Top of INPUT FOR THIS TASK

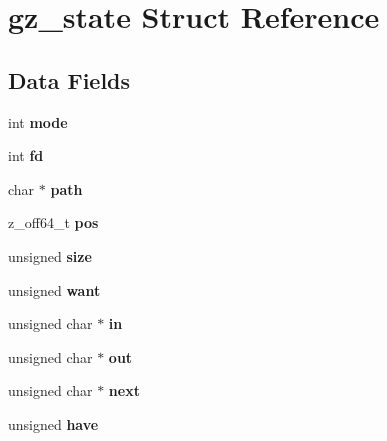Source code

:\hypertarget{structgz__state}{}\section{gz\+\_\+state Struct Reference}
\label{structgz__state}
\subsection*{Data Fields}
\begin{DoxyCompactItemize}
\item 
\mbox{\label{structgz__state_aaded3d8b2702b1bfabe3141e6f772b1a}} 
int {\bfseries mode}
\item 
\mbox{\label{structgz__state_a5963abca9e640ff2aa40b517f9cffc2c}} 
int {\bfseries fd}
\item 
\mbox{\label{structgz__state_ad52b106362f7262800d7224ff90fdd16}} 
char $\ast$ {\bfseries path}
\item 
\mbox{\label{structgz__state_a2437a6feaf9c00cb127f5ac360018b9b}} 
z\+\_\+off64\+\_\+t {\bfseries pos}
\item 
\mbox{\label{structgz__state_a36b86ed64aca8f022ec0f3411663fe24}} 
unsigned {\bfseries size}
\item 
\mbox{\label{structgz__state_abee992fb115f9f118377b9f46d14b2a5}} 
unsigned {\bfseries want}
\item 
\mbox{\label{structgz__state_af16c5730c48518809ead34557d612942}} 
unsigned char $\ast$ {\bfseries in}
\item 
\mbox{\label{structgz__state_ad83d10502587255806fd712109867106}} 
unsigned char $\ast$ {\bfseries out}
\item 
\mbox{\label{structgz__state_ab0fe46e40d8980befc2033400137db37}} 
unsigned char $\ast$ {\bfseries next}
\item 
\mbox{\label{structgz__state_aa658215ab2d34e8bcaac3dedcb6d2616}} 
unsigned {\bfseries have}
\item 

\end{DoxyCompactItemize}
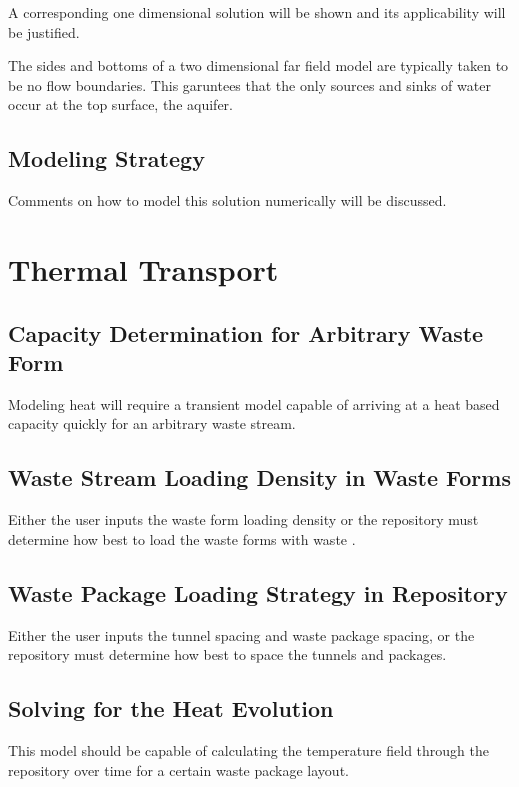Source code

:\documentclass[letterpaper]{article}
\begin{document}
A corresponding one dimensional solution will be shown and its applicability 
will be justified.

The sides and bottoms of a two dimensional far field model are typically taken 
to be no flow boundaries. This garuntees that the only sources and sinks of 
water occur at the top surface, the aquifer.  

\subsection{Modeling Strategy}

Comments on how to model this solution numerically will be discussed.


\section{Thermal Transport}


\subsection{Capacity Determination for Arbitrary Waste Form}

Modeling heat will require a transient model capable of arriving at a heat based 
capacity quickly for an arbitrary waste stream. 

\subsection{Waste Stream Loading Density in Waste Forms}

Either the user inputs the waste form loading density or the repository must 
determine how best to load the waste forms with waste .

\subsection{Waste Package Loading Strategy in Repository}

Either the user inputs the tunnel spacing and waste package spacing, or the 
repository must determine how best to space the tunnels and packages.

\subsection{Solving for the Heat Evolution}

This model should be capable of calculating the temperature field through the 
repository over time for a certain waste package layout. 


\pagebreak


\end{document}
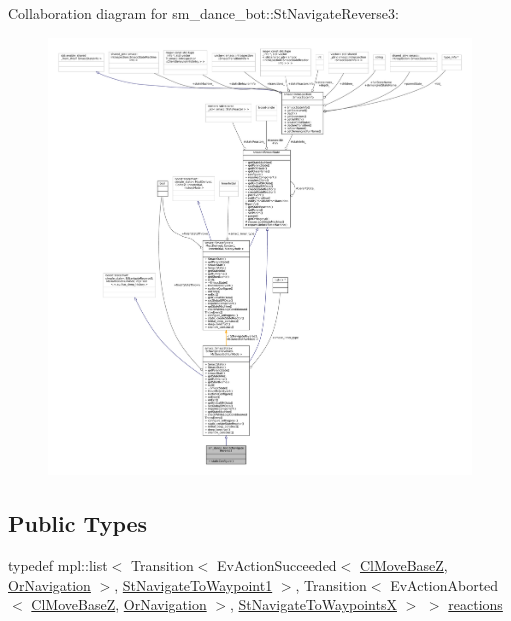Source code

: Collaboration diagram for sm\+\_\+dance\+\_\+bot\+:\+:St\+Navigate\+Reverse3\+:
\nopagebreak
\begin{figure}[H]
\begin{center}
\leavevmode
\includegraphics[width=350pt]{structsm__dance__bot_1_1StNavigateReverse3__coll__graph}
\end{center}
\end{figure}
\subsection*{Public Types}
\begin{DoxyCompactItemize}
\item 
typedef mpl\+::list$<$ Transition$<$ Ev\+Action\+Succeeded$<$ \hyperlink{classmove__base__z__client_1_1ClMoveBaseZ}{Cl\+Move\+BaseZ}, \hyperlink{classsm__dance__bot_1_1OrNavigation}{Or\+Navigation} $>$, \hyperlink{structsm__dance__bot_1_1StNavigateToWaypoint1}{St\+Navigate\+To\+Waypoint1} $>$, Transition$<$ Ev\+Action\+Aborted$<$ \hyperlink{classmove__base__z__client_1_1ClMoveBaseZ}{Cl\+Move\+BaseZ}, \hyperlink{classsm__dance__bot_1_1OrNavigation}{Or\+Navigation} $>$, \hyperlink{structsm__dance__bot_1_1StNavigateToWaypointsX}{St\+Navigate\+To\+WaypointsX} $>$ $>$ \hyperlink{structsm__dance__bot_1_1StNavigateReverse3_ab55c811a489098c4f9fb1cd8db2da32f}{reactions}
\end{DoxyCompactItemize}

Bottom of INPUT FOR THIS TASK

WORK TASK: Repeat the records above exactly, omitting every picture.

TASK OUTPUT:
Source code

:\hypertarget{structgz__state}{}\section{gz\+\_\+state Struct Reference}
\label{structgz__state}
\subsection*{Data Fields}
\begin{DoxyCompactItemize}
\item 
\mbox{\label{structgz__state_aaded3d8b2702b1bfabe3141e6f772b1a}} 
int {\bfseries mode}
\item 
\mbox{\label{structgz__state_a5963abca9e640ff2aa40b517f9cffc2c}} 
int {\bfseries fd}
\item 
\mbox{\label{structgz__state_ad52b106362f7262800d7224ff90fdd16}} 
char $\ast$ {\bfseries path}
\item 
\mbox{\label{structgz__state_a2437a6feaf9c00cb127f5ac360018b9b}} 
z\+\_\+off64\+\_\+t {\bfseries pos}
\item 
\mbox{\label{structgz__state_a36b86ed64aca8f022ec0f3411663fe24}} 
unsigned {\bfseries size}
\item 
\mbox{\label{structgz__state_abee992fb115f9f118377b9f46d14b2a5}} 
unsigned {\bfseries want}
\item 
\mbox{\label{structgz__state_af16c5730c48518809ead34557d612942}} 
unsigned char $\ast$ {\bfseries in}
\item 
\mbox{\label{structgz__state_ad83d10502587255806fd712109867106}} 
unsigned char $\ast$ {\bfseries out}
\item 
\mbox{\label{structgz__state_ab0fe46e40d8980befc2033400137db37}} 
unsigned char $\ast$ {\bfseries next}
\item 
\mbox{\label{structgz__state_aa658215ab2d34e8bcaac3dedcb6d2616}} 
unsigned {\bfseries have}
\item 

\end{DoxyCompactItemize}
Source code

:\documentclass[letterpaper]{article}
\begin{document}
A corresponding one dimensional solution will be shown and its applicability 
will be justified.

The sides and bottoms of a two dimensional far field model are typically taken 
to be no flow boundaries. This garuntees that the only sources and sinks of 
water occur at the top surface, the aquifer.  

\subsection{Modeling Strategy}

Comments on how to model this solution numerically will be discussed.


\section{Thermal Transport}


\subsection{Capacity Determination for Arbitrary Waste Form}

Modeling heat will require a transient model capable of arriving at a heat based 
capacity quickly for an arbitrary waste stream. 

\subsection{Waste Stream Loading Density in Waste Forms}

Either the user inputs the waste form loading density or the repository must 
determine how best to load the waste forms with waste .

\subsection{Waste Package Loading Strategy in Repository}

Either the user inputs the tunnel spacing and waste package spacing, or the 
repository must determine how best to space the tunnels and packages.

\subsection{Solving for the Heat Evolution}

This model should be capable of calculating the temperature field through the 
repository over time for a certain waste package layout. 


\pagebreak


\end{document}
Source code

: Collaboration diagram for sm\+\_\+dance\+\_\+bot\+:\+:St\+Navigate\+Reverse3\+:
\nopagebreak
\begin{figure}[H]
\begin{center}
\leavevmode
\includegraphics[width=350pt]{structsm__dance__bot_1_1StNavigateReverse3__coll__graph}
\end{center}
\end{figure}
\subsection*{Public Types}
\begin{DoxyCompactItemize}
\item 
typedef mpl\+::list$<$ Transition$<$ Ev\+Action\+Succeeded$<$ \hyperlink{classmove__base__z__client_1_1ClMoveBaseZ}{Cl\+Move\+BaseZ}, \hyperlink{classsm__dance__bot_1_1OrNavigation}{Or\+Navigation} $>$, \hyperlink{structsm__dance__bot_1_1StNavigateToWaypoint1}{St\+Navigate\+To\+Waypoint1} $>$, Transition$<$ Ev\+Action\+Aborted$<$ \hyperlink{classmove__base__z__client_1_1ClMoveBaseZ}{Cl\+Move\+BaseZ}, \hyperlink{classsm__dance__bot_1_1OrNavigation}{Or\+Navigation} $>$, \hyperlink{structsm__dance__bot_1_1StNavigateToWaypointsX}{St\+Navigate\+To\+WaypointsX} $>$ $>$ \hyperlink{structsm__dance__bot_1_1StNavigateReverse3_ab55c811a489098c4f9fb1cd8db2da32f}{reactions}
\end{DoxyCompactItemize}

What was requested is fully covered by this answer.